> **THE PROBLEM**: In the answer, each line must appear exactly as in the records, and no picture may appear.

> **GIVEN RECORDS**:

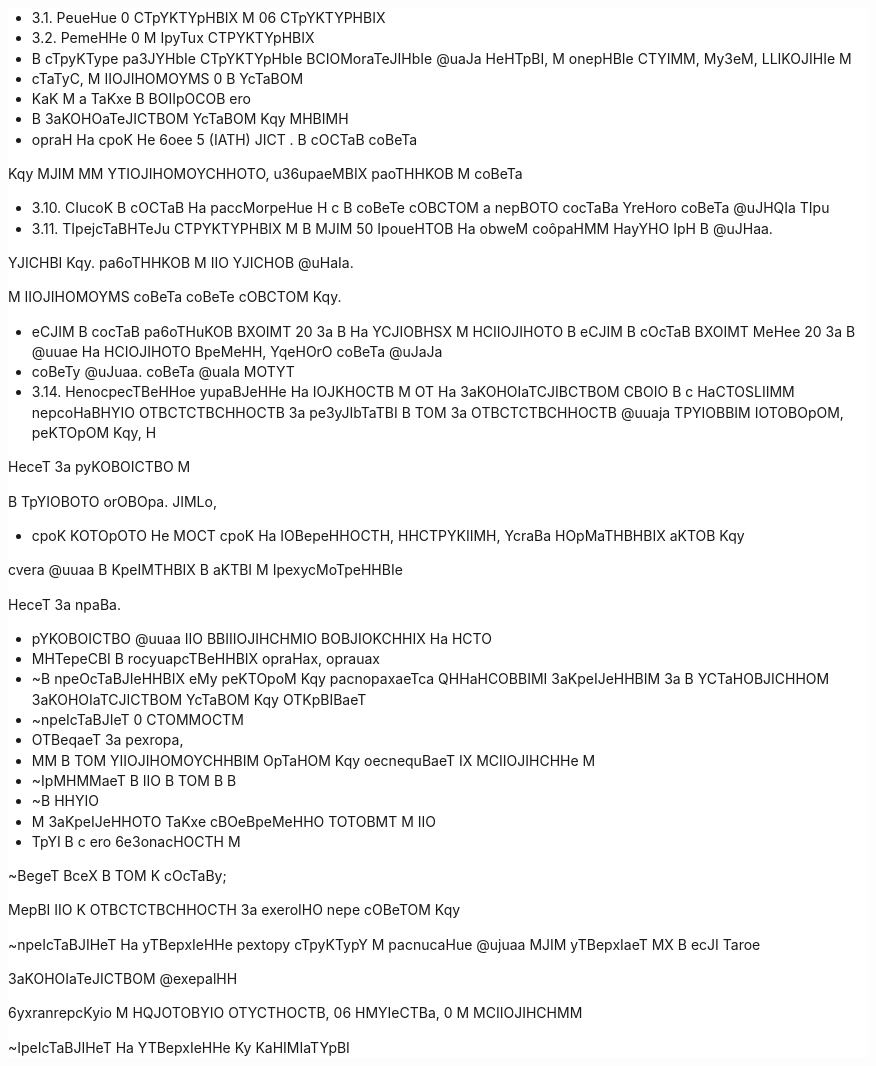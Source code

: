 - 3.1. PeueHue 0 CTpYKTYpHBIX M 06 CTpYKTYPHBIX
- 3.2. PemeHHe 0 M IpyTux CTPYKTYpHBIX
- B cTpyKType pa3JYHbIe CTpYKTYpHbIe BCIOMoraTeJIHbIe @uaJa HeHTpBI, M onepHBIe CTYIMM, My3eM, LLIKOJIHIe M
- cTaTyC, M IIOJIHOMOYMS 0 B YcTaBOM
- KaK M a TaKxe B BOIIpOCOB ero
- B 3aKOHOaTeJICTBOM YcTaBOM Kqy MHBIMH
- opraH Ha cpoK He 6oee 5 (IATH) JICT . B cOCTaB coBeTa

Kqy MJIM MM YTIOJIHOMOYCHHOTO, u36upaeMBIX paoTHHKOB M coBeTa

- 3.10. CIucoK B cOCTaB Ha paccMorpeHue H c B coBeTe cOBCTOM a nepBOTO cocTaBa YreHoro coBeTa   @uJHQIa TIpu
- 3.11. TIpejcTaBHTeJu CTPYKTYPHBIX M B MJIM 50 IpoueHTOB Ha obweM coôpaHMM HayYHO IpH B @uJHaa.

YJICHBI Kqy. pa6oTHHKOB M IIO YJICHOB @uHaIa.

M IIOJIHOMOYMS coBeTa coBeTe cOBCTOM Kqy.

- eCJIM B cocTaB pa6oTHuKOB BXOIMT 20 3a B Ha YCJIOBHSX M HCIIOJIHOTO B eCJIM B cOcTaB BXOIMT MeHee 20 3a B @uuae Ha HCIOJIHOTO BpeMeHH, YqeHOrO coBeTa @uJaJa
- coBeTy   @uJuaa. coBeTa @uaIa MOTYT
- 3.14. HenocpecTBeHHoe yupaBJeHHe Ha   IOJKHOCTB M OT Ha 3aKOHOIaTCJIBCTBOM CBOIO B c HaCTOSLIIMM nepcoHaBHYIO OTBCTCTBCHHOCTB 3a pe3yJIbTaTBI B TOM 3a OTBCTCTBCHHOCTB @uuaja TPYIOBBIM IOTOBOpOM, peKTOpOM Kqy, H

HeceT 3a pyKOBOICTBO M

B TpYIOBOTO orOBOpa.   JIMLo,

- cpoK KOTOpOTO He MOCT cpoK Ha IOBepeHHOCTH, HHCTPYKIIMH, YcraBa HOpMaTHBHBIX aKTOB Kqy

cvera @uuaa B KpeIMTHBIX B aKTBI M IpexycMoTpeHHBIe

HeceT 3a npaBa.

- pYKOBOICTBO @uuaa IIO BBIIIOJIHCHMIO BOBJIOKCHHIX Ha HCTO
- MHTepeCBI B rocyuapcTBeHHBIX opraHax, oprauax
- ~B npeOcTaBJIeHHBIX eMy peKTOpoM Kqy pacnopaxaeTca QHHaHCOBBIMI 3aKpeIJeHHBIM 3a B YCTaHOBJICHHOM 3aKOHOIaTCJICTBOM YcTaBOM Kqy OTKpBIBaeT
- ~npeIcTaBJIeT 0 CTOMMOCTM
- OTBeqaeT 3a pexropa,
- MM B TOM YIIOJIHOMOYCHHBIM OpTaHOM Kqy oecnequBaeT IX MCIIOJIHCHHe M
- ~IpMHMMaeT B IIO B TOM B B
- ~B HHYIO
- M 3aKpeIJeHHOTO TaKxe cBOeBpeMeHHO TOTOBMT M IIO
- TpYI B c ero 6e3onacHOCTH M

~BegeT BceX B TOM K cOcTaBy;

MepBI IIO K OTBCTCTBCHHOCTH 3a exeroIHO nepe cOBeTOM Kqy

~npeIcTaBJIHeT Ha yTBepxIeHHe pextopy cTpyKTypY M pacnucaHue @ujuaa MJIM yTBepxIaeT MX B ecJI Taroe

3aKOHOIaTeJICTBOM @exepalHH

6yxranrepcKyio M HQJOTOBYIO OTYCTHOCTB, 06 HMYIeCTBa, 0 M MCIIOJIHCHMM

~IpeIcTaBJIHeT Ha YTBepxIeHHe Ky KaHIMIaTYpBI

> **RESPONSE TO THE TASK**:
Source code

: - 3.1. PeueHue 0 CTpYKTYpHBIX M 06 CTpYKTYPHBIX
- 3.2. PemeHHe 0 M IpyTux CTPYKTYpHBIX
- B cTpyKType pa3JYHbIe CTpYKTYpHbIe BCIOMoraTeJIHbIe @uaJa HeHTpBI, M onepHBIe CTYIMM, My3eM, LLIKOJIHIe M
- cTaTyC, M IIOJIHOMOYMS 0 B YcTaBOM
- KaK M a TaKxe B BOIIpOCOB ero
- B 3aKOHOaTeJICTBOM YcTaBOM Kqy MHBIMH
- opraH Ha cpoK He 6oee 5 (IATH) JICT . B cOCTaB coBeTa

Kqy MJIM MM YTIOJIHOMOYCHHOTO, u36upaeMBIX paoTHHKOB M coBeTa

- 3.10. CIucoK B cOCTaB Ha paccMorpeHue H c B coBeTe cOBCTOM a nepBOTO cocTaBa YreHoro coBeTa   @uJHQIa TIpu
- 3.11. TIpejcTaBHTeJu CTPYKTYPHBIX M B MJIM 50 IpoueHTOB Ha obweM coôpaHMM HayYHO IpH B @uJHaa.

YJICHBI Kqy. pa6oTHHKOB M IIO YJICHOB @uHaIa.

M IIOJIHOMOYMS coBeTa coBeTe cOBCTOM Kqy.

- eCJIM B cocTaB pa6oTHuKOB BXOIMT 20 3a B Ha YCJIOBHSX M HCIIOJIHOTO B eCJIM B cOcTaB BXOIMT MeHee 20 3a B @uuae Ha HCIOJIHOTO BpeMeHH, YqeHOrO coBeTa @uJaJa
- coBeTy   @uJuaa. coBeTa @uaIa MOTYT
- 3.14. HenocpecTBeHHoe yupaBJeHHe Ha   IOJKHOCTB M OT Ha 3aKOHOIaTCJIBCTBOM CBOIO B c HaCTOSLIIMM nepcoHaBHYIO OTBCTCTBCHHOCTB 3a pe3yJIbTaTBI B TOM 3a OTBCTCTBCHHOCTB @uuaja TPYIOBBIM IOTOBOpOM, peKTOpOM Kqy, H

HeceT 3a pyKOBOICTBO M

B TpYIOBOTO orOBOpa.   JIMLo,

- cpoK KOTOpOTO He MOCT cpoK Ha IOBepeHHOCTH, HHCTPYKIIMH, YcraBa HOpMaTHBHBIX aKTOB Kqy

cvera @uuaa B KpeIMTHBIX B aKTBI M IpexycMoTpeHHBIe

HeceT 3a npaBa.

- pYKOBOICTBO @uuaa IIO BBIIIOJIHCHMIO BOBJIOKCHHIX Ha HCTO
- MHTepeCBI B rocyuapcTBeHHBIX opraHax, oprauax
- ~B npeOcTaBJIeHHBIX eMy peKTOpoM Kqy pacnopaxaeTca QHHaHCOBBIMI 3aKpeIJeHHBIM 3a B YCTaHOBJICHHOM 3aKOHOIaTCJICTBOM YcTaBOM Kqy OTKpBIBaeT
- ~npeIcTaBJIeT 0 CTOMMOCTM
- OTBeqaeT 3a pexropa,
- MM B TOM YIIOJIHOMOYCHHBIM OpTaHOM Kqy oecnequBaeT IX MCIIOJIHCHHe M
- ~IpMHMMaeT B IIO B TOM B B
- ~B HHYIO
- M 3aKpeIJeHHOTO TaKxe cBOeBpeMeHHO TOTOBMT M IIO
- TpYI B c ero 6e3onacHOCTH M

~BegeT BceX B TOM K cOcTaBy;

MepBI IIO K OTBCTCTBCHHOCTH 3a exeroIHO nepe cOBeTOM Kqy

~npeIcTaBJIHeT Ha yTBepxIeHHe pextopy cTpyKTypY M pacnucaHue @ujuaa MJIM yTBepxIaeT MX B ecJI Taroe

3aKOHOIaTeJICTBOM @exepalHH

6yxranrepcKyio M HQJOTOBYIO OTYCTHOCTB, 06 HMYIeCTBa, 0 M MCIIOJIHCHMM

~IpeIcTaBJIHeT Ha YTBepxIeHHe Ky KaHIMIaTYpBI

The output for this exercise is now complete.